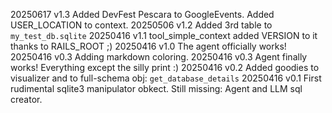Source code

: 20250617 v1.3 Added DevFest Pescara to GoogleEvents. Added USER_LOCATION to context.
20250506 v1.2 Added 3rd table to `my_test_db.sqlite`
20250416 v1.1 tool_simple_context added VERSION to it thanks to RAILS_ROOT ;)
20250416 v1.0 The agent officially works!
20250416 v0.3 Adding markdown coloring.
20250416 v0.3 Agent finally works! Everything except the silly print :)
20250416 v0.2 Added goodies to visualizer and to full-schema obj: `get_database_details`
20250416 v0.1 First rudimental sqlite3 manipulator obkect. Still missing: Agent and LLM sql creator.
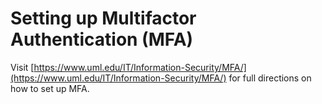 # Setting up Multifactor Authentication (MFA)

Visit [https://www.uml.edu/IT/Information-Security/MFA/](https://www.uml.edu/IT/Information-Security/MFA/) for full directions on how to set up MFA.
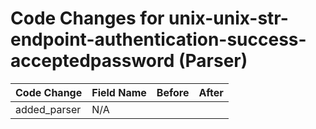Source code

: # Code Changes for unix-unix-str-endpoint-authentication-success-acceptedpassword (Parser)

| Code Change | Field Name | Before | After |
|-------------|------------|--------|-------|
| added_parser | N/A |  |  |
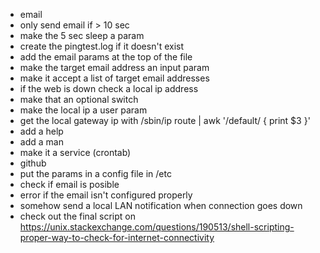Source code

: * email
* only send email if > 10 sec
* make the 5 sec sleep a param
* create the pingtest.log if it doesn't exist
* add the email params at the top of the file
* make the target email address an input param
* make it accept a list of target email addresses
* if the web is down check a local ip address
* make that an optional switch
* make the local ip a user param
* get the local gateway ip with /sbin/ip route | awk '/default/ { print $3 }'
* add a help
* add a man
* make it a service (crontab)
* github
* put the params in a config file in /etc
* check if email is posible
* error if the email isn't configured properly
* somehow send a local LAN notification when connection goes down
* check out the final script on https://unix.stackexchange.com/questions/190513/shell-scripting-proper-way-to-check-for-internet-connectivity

*Try it*
Search the data for the string "send" and copy every line where it appears.

*Exercise result*
* only send email if > 10 sec
* somehow send a local LAN notification when connection goes down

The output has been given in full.